[Stored items]
--------------------
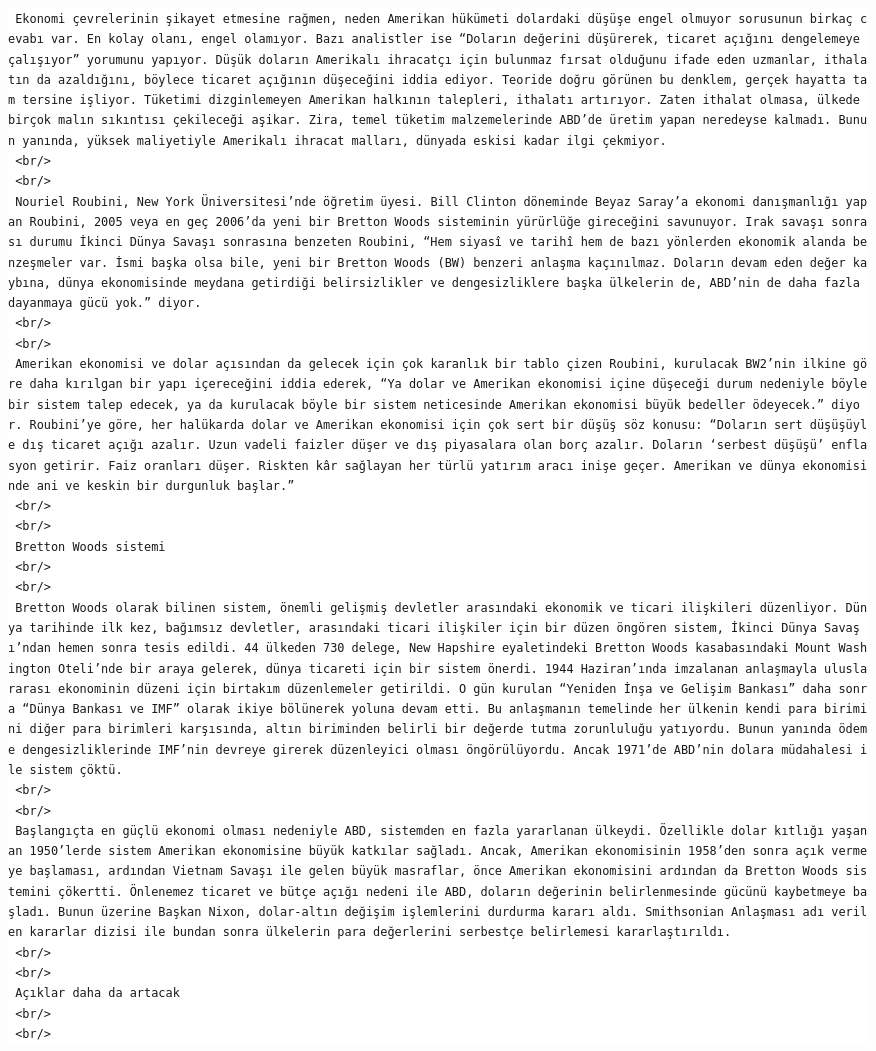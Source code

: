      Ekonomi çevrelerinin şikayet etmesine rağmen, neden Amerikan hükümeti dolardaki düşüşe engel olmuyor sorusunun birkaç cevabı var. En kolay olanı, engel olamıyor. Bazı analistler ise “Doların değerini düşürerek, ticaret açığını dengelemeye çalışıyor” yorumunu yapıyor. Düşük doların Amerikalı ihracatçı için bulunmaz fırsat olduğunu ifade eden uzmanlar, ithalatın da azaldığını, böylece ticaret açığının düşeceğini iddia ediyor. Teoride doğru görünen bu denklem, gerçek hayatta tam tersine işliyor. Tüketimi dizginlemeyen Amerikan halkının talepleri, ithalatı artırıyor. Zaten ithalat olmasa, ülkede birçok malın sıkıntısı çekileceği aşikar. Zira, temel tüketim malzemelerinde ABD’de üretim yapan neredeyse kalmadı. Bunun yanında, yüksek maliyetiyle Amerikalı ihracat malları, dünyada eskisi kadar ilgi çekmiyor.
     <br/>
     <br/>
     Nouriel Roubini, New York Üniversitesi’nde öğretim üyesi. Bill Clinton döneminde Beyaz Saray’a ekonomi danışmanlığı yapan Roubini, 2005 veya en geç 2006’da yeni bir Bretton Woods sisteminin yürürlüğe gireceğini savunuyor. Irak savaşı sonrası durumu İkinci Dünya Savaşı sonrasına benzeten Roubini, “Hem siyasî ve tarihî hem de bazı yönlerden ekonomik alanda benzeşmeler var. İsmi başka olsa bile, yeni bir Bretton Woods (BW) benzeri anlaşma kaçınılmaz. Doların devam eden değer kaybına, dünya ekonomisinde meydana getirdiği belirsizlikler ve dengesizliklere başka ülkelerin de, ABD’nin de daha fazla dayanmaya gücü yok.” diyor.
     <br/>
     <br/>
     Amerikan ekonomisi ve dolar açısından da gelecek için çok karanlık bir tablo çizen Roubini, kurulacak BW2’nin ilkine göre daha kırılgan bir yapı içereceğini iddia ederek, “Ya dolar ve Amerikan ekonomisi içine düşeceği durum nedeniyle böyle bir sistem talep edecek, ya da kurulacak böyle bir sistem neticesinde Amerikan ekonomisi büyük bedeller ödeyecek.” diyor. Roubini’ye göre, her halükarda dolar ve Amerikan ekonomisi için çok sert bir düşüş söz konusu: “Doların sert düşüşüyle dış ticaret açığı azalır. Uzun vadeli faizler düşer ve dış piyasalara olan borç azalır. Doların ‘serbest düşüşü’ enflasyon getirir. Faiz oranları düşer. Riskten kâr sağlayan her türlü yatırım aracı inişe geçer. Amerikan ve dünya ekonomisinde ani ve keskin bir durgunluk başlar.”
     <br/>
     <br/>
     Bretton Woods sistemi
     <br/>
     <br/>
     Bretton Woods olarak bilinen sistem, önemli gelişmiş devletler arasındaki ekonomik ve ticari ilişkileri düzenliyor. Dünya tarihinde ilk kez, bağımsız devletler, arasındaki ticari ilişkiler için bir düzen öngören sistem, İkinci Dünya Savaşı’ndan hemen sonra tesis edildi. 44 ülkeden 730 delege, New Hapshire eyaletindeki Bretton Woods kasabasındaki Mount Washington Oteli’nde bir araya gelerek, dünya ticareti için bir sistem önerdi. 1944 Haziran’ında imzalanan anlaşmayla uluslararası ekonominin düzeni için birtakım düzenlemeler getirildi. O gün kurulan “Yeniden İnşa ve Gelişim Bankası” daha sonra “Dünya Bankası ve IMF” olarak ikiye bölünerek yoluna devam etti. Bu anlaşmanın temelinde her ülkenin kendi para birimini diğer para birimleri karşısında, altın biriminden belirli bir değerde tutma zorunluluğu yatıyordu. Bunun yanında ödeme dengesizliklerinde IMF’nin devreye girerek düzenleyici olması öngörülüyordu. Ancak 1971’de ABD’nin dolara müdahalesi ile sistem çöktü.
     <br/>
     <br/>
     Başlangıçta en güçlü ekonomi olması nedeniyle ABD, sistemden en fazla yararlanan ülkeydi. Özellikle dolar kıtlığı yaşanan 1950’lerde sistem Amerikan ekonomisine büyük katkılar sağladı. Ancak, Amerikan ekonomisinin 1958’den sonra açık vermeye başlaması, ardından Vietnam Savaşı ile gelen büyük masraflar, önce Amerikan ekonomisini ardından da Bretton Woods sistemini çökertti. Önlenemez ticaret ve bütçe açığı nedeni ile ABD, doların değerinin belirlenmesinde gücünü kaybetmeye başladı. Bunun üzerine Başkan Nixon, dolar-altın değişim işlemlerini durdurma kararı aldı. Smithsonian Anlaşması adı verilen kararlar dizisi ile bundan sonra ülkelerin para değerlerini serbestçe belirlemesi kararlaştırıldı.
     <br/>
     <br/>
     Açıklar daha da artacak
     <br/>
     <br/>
--------------------
WORK TASK ▸ Among the lines above, please count those that contain the string "ülkelerin" and write the number by itself.

TASK ANSWER ▸ 2